__Directions__
Print, from the listing below, the lines starting at the line containing "### **2. Subscription Management**" and ending at the line containing "- **Accept**: application/json", exactly as they stand, and print nothing else.

■ ■ ■ ■ ■ ■ ■

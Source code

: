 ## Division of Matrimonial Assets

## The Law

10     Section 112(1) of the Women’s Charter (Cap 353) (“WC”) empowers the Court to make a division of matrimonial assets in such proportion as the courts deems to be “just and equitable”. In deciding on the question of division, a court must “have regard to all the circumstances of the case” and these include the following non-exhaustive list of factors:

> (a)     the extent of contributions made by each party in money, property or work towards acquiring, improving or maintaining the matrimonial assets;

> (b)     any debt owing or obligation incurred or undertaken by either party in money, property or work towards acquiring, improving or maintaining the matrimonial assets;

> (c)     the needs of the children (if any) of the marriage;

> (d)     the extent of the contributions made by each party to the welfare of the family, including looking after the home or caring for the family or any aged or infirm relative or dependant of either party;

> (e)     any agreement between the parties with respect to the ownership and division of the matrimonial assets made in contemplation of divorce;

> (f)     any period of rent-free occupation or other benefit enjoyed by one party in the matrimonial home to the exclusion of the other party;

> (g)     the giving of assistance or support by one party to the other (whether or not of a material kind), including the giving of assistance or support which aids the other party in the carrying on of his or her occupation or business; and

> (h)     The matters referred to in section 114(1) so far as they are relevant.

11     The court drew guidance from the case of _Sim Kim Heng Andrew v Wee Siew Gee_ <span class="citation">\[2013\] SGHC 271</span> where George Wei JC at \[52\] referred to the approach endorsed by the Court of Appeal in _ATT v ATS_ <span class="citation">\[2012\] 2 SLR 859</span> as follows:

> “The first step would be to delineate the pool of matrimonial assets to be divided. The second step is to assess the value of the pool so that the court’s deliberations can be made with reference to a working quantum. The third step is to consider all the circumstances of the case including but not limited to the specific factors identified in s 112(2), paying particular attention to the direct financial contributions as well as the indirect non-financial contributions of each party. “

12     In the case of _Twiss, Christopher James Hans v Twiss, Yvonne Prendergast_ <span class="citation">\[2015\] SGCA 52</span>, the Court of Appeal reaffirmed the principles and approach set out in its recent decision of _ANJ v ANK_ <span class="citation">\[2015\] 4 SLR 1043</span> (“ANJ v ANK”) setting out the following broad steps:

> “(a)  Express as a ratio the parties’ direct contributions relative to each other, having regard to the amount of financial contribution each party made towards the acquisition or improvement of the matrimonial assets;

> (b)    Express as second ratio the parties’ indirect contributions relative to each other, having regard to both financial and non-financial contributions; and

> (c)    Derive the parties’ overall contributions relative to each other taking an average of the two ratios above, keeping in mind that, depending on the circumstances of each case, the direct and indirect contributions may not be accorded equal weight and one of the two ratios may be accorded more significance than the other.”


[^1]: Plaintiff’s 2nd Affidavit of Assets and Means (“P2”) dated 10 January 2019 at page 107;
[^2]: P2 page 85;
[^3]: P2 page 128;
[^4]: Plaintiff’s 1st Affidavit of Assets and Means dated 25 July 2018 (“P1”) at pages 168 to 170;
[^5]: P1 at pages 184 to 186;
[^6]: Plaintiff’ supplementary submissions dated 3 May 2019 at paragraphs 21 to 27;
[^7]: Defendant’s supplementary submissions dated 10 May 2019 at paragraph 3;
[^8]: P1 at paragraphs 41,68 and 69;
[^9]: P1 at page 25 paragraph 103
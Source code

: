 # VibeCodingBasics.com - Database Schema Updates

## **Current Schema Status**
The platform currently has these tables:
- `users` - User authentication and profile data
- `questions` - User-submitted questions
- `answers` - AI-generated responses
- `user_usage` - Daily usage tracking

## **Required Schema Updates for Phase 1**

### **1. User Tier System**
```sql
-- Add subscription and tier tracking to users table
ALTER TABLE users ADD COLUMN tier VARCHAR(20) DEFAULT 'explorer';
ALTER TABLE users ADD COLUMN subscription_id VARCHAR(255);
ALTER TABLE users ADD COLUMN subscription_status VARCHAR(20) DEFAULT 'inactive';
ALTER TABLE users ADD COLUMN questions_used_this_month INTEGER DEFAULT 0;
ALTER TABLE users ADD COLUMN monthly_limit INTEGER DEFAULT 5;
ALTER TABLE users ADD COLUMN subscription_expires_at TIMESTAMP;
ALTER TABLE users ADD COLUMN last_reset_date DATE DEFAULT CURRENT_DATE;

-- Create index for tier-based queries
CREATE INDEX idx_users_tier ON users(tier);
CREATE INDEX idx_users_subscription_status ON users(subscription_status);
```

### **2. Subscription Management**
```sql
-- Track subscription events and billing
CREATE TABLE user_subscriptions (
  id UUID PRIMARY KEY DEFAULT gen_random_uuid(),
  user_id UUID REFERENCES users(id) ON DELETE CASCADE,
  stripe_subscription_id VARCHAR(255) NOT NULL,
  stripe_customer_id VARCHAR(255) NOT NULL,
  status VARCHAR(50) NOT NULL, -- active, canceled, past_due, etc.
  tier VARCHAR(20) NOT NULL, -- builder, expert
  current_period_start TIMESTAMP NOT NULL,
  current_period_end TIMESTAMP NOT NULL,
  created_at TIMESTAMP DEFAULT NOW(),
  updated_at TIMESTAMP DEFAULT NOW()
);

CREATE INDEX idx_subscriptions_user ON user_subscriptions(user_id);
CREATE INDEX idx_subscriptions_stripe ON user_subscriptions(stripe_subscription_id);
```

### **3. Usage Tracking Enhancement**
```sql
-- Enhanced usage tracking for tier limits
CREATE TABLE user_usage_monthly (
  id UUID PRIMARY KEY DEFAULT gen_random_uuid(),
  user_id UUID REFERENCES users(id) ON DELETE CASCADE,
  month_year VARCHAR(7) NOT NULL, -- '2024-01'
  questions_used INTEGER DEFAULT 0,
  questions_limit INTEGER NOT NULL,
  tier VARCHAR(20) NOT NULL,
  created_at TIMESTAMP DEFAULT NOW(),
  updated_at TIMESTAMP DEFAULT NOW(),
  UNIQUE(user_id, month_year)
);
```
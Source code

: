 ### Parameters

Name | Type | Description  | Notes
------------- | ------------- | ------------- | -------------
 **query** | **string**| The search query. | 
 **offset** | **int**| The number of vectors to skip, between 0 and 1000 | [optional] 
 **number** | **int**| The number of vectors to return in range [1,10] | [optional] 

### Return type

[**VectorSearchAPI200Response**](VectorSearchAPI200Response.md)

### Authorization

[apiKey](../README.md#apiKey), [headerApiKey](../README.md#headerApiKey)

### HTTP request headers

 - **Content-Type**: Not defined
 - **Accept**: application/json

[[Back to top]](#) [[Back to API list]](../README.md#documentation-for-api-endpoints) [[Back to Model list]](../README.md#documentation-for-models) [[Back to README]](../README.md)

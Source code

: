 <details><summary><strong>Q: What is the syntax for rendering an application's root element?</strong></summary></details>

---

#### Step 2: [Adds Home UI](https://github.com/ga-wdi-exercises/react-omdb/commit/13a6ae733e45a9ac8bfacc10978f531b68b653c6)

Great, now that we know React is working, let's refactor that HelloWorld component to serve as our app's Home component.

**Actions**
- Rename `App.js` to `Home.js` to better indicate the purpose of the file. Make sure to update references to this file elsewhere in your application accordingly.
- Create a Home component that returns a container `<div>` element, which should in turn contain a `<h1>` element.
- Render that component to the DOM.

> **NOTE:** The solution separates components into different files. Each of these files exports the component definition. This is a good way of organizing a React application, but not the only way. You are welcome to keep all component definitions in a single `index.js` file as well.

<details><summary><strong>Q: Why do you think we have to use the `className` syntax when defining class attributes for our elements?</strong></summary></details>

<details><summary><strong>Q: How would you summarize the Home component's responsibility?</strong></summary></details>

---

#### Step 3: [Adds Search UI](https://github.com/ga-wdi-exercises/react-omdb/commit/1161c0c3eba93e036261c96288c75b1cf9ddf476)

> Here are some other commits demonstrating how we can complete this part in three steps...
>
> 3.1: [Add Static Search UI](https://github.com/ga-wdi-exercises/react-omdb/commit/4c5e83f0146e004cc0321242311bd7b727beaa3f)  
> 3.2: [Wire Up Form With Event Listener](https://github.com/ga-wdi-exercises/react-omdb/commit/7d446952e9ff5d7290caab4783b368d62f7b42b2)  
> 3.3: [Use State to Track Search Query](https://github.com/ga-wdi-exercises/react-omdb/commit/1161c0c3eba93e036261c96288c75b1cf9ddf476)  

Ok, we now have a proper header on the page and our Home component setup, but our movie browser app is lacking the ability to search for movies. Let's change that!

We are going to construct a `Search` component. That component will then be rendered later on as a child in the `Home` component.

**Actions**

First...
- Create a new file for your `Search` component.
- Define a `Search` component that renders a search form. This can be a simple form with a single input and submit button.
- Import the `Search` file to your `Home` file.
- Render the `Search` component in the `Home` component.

■ ■ ■ ■ ■ ■ ■

__Result__
### **2. Subscription Management**
```sql
-- Track subscription events and billing
CREATE TABLE user_subscriptions (
  id UUID PRIMARY KEY DEFAULT gen_random_uuid(),
  user_id UUID REFERENCES users(id) ON DELETE CASCADE,
  stripe_subscription_id VARCHAR(255) NOT NULL,
  stripe_customer_id VARCHAR(255) NOT NULL,
  status VARCHAR(50) NOT NULL, -- active, canceled, past_due, etc.
  tier VARCHAR(20) NOT NULL, -- builder, expert
  current_period_start TIMESTAMP NOT NULL,
  current_period_end TIMESTAMP NOT NULL,
  created_at TIMESTAMP DEFAULT NOW(),
  updated_at TIMESTAMP DEFAULT NOW()
);

CREATE INDEX idx_subscriptions_user ON user_subscriptions(user_id);
CREATE INDEX idx_subscriptions_stripe ON user_subscriptions(stripe_subscription_id);
```

### **3. Usage Tracking Enhancement**
```sql
-- Enhanced usage tracking for tier limits
CREATE TABLE user_usage_monthly (
  id UUID PRIMARY KEY DEFAULT gen_random_uuid(),
  user_id UUID REFERENCES users(id) ON DELETE CASCADE,
  month_year VARCHAR(7) NOT NULL, -- '2024-01'
  questions_used INTEGER DEFAULT 0,
  questions_limit INTEGER NOT NULL,
  tier VARCHAR(20) NOT NULL,
  created_at TIMESTAMP DEFAULT NOW(),
  updated_at TIMESTAMP DEFAULT NOW(),
  UNIQUE(user_id, month_year)
);
```
Source code

: ### Parameters

Name | Type | Description  | Notes
------------- | ------------- | ------------- | -------------
 **query** | **string**| The search query. | 
 **offset** | **int**| The number of vectors to skip, between 0 and 1000 | [optional] 
 **number** | **int**| The number of vectors to return in range [1,10] | [optional] 

### Return type

[**VectorSearchAPI200Response**](VectorSearchAPI200Response.md)

### Authorization

[apiKey](../README.md#apiKey), [headerApiKey](../README.md#headerApiKey)

### HTTP request headers

 - **Content-Type**: Not defined
 - **Accept**: application/json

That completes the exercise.